As an adult, one realizes that relationships end. Long term or short term, the reality is that all kinds of relationships -- romantic, platonic, and sometimes even familial -- can come to a natural close.
When I was younger, and a relationship ended, I focused on my own frustration. Why wasn't this person who I had thought s/he was? Why did s/he fail me? But as an older, wiser person, I realize: a failed relationship? Is never that one sided. There are two people, bewildered and betrayed, wondering: who is this other person? How did I so misunderstand who they are? How did this person become someone I don't recognize?
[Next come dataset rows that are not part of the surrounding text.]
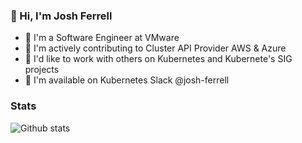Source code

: ### 👋 Hi, I'm Josh Ferrell
- 🐢 I'm a Software Engineer at VMware
- 📘 I'm actively contributing to Cluster API Provider AWS & Azure
- 🔌 I'd like to work with others on Kubernetes and Kubernete's SIG projects
- 📢 I'm available on Kubernetes Slack @josh-ferrell

### Stats
![Github stats](https://github-readme-stats.vercel.app/api?username=josh-ferrell&count_private=true&show_icons=true&theme=github_dark)
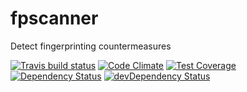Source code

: # fpscanner

Detect fingerprinting countermeasures

[![Travis build status](http://img.shields.io/travis/antoinevastel/fpscanner.svg?style=flat)](https://travis-ci.org/antoinevastel/fpscanner)
[![Code Climate](https://codeclimate.com/github/antoinevastel/fpscanner/badges/gpa.svg)](https://codeclimate.com/github/antoinevastel/fpscanner)
[![Test Coverage](https://codeclimate.com/github/antoinevastel/fpscanner/badges/coverage.svg)](https://codeclimate.com/github/antoinevastel/fpscanner)
[![Dependency Status](https://david-dm.org/antoinevastel/fpscanner.svg)](https://david-dm.org/antoinevastel/fpscanner)
[![devDependency Status](https://david-dm.org/antoinevastel/fpscanner/dev-status.svg)](https://david-dm.org/antoinevastel/fpscanner#info=devDependencies)
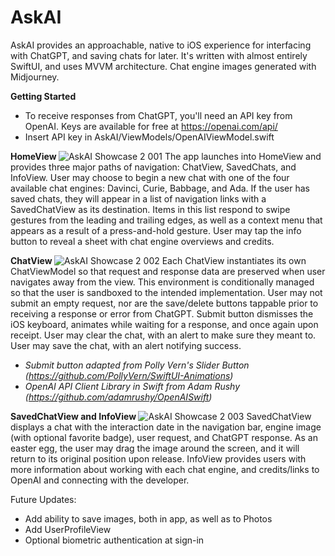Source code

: # AskAI

AskAI provides an approachable, native to iOS experience for interfacing with ChatGPT, and saving chats for later. It's written with almost entirely SwiftUI, and uses MVVM architecture. Chat engine images generated with Midjourney.

<b> Getting Started </b>
* To receive responses from ChatGPT, you'll need an API key from OpenAI. Keys are available for free at https://openai.com/api/
* Insert API key in AskAI/ViewModels/OpenAIViewModel.swift

<b> HomeView </b>
![AskAI Showcase 2 001](https://user-images.githubusercontent.com/110639779/216637844-f31c94e1-75f8-413a-a940-12ad3d9e3812.jpeg)
The app launches into HomeView and provides three major paths of navigation: ChatView, SavedChats, and InfoView. User may choose to begin a new chat with one of the four available chat engines: Davinci, Curie, Babbage, and Ada. If the user has saved chats, they will appear in a list of navigation links with a SavedChatView as its destination. Items in this list respond to swipe gestures from the leading and trailing edges, as well as a context menu that appears as a result of a press-and-hold gesture. User may tap the info button to reveal a sheet with chat engine overviews and credits.

<b> ChatView </b>
![AskAI Showcase 2 002](https://user-images.githubusercontent.com/110639779/216637870-d2206aa8-9c26-444b-9f7c-78e68edf47c1.jpeg)
Each ChatView instantiates its own ChatViewModel so that request and response data are preserved when user navigates away from the view. This environment is conditionally managed so that the user is sandboxed to the intended implementation. User may not submit an empty request, nor are the save/delete buttons tappable prior to receiving a response or error from ChatGPT. Submit button dismisses the iOS keyboard, animates while waiting for a response, and once again upon receipt. User may clear the chat, with an alert to make sure they meant to. User may save the chat, with an alert notifying success.

* <i>Submit button adapted from Polly Vern's Slider Button (https://github.com/PollyVern/SwiftUI-Animations)</i>
* <i>OpenAI API Client Library in Swift from Adam Rushy (https://github.com/adamrushy/OpenAISwift)</i>

<b> SavedChatView and InfoView </b>
![AskAI Showcase 2 003](https://user-images.githubusercontent.com/110639779/216637878-0a52554f-5010-4272-9d06-3542a7d2bc74.jpeg)
SavedChatView displays a chat with the interaction date in the navigation bar, engine image (with optional favorite badge), user request, and ChatGPT response. As an easter egg, the user may drag the image around the screen, and it will return to its original position upon release. InfoView provides users with more information about working with each chat engine, and credits/links to OpenAI and connecting with the developer.

Future Updates:
* Add ability to save images, both in app, as well as to Photos
* Add UserProfileView 
* Optional biometric authentication at sign-in
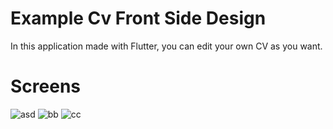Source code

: # Example Cv Front Side Design

In this application made with Flutter, you can edit your own CV as you want.

# Screens
![asd](https://user-images.githubusercontent.com/51384613/158019990-d4984fcd-5571-4531-9c84-4990c29af5ef.jpg)
![bb](https://user-images.githubusercontent.com/51384613/158020062-4c1b2026-52ed-42ba-95b6-50b84a8872cc.jpg)
![cc](https://user-images.githubusercontent.com/51384613/158020071-0c0e0e10-534e-4ecb-a37d-de081db12415.jpg)



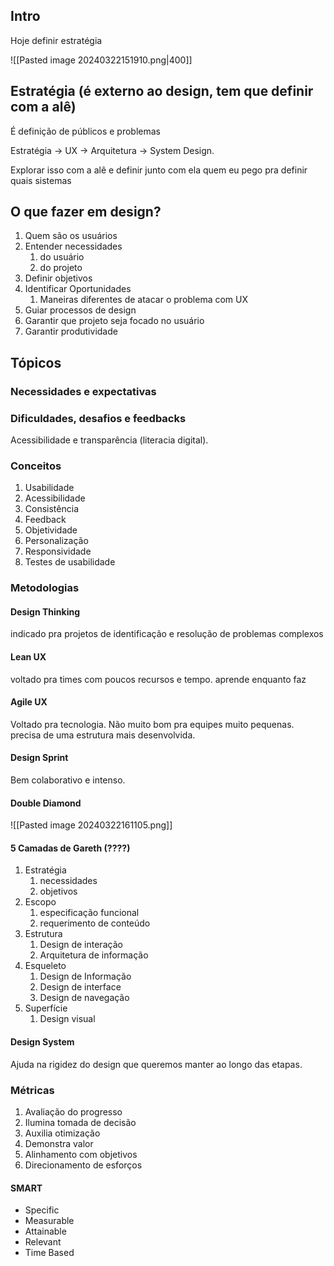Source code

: ## Intro
Hoje definir estratégia

![[Pasted image 20240322151910.png|400]]

## Estratégia (é externo ao design, tem que definir com a alê)
É definição de públicos e problemas

Estratégia -> UX -> Arquitetura -> System Design.

Explorar isso com a alê e definir junto com ela quem eu pego pra definir quais sistemas

## O que fazer em design?
1. Quem são os usuários
2. Entender necessidades
	1. do usuário
	2. do projeto
3. Definir objetivos
4. Identificar Oportunidades
	1. Maneiras diferentes de atacar o problema com UX
5. Guiar processos de design
6. Garantir que projeto seja focado no usuário
7. Garantir produtividade

## Tópicos

### Necessidades e expectativas

### Dificuldades, desafios e feedbacks
Acessibilidade e transparência (literacia digital).

### Conceitos
1. Usabilidade
2. Acessibilidade
3. Consistência
4. Feedback
5. Objetividade
6. Personalização
7. Responsividade
8. Testes de usabilidade

### Metodologias
#### Design Thinking
indicado pra projetos de identificação e resolução de problemas complexos
#### Lean UX
voltado pra times com poucos recursos e tempo. aprende enquanto faz

#### Agile UX
Voltado pra tecnologia. Não muito bom pra equipes muito pequenas. precisa de uma estrutura mais desenvolvida.

#### Design Sprint
Bem colaborativo e intenso.


#### Double Diamond
![[Pasted image 20240322161105.png]]

#### 5 Camadas de Gareth (????)
1. Estratégia
	1. necessidades
	2. objetivos
2. Escopo
	1. especificação funcional
	2. requerimento de conteúdo
3. Estrutura
	1. Design de interação
	2. Arquitetura de informação
4. Esqueleto
	1. Design de Informação
	2. Design de interface
	3. Design de navegação
5. Superfície
	1. Design visual

#### Design System
Ajuda na rigidez do design que queremos manter ao longo das etapas.

### Métricas
1. Avaliação do progresso
2. Ilumina tomada de decisão
3. Auxilia otimização
4. Demonstra valor
5. Alinhamento com objetivos
6. Direcionamento de esforços

#### SMART
- Specific
- Measurable
- Attainable
- Relevant
- Time Based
It's always easy to blame someone else: she changed. He isn't the same. But doing that is unrealistic, because the truth of the matter is that we all grow and change. So sometimes, people grow apart. Sometimes, people need to reveal themselves in a new way. Sometimes, a partner stops tolerating what used to be tolerable.
The trick? Letting it be okay. Not casting about for who to blame, but accepting that this is how we evolve. Realizing that this is how we learn to love, by making mistakes and changing and growing and facing our own less than spectacular experiences.
I have come to realize that letting go -- and being released -- can be an act of kindness, even when it doesn't feel like one. And that harbouring ongoing resentment over a failed relationship is not only an act of futility, but ultimately, also self negating. It's more important to remember what was lovely than it is to dwell on what wasn't; it's better to live in a memory palace of love than it is to dwell in the bitter barn.
Because, ultimately, how a relationship ends, and what you take from that ending, belongs to you. The lesson is yours. I think I have finally learned how to make it a good one.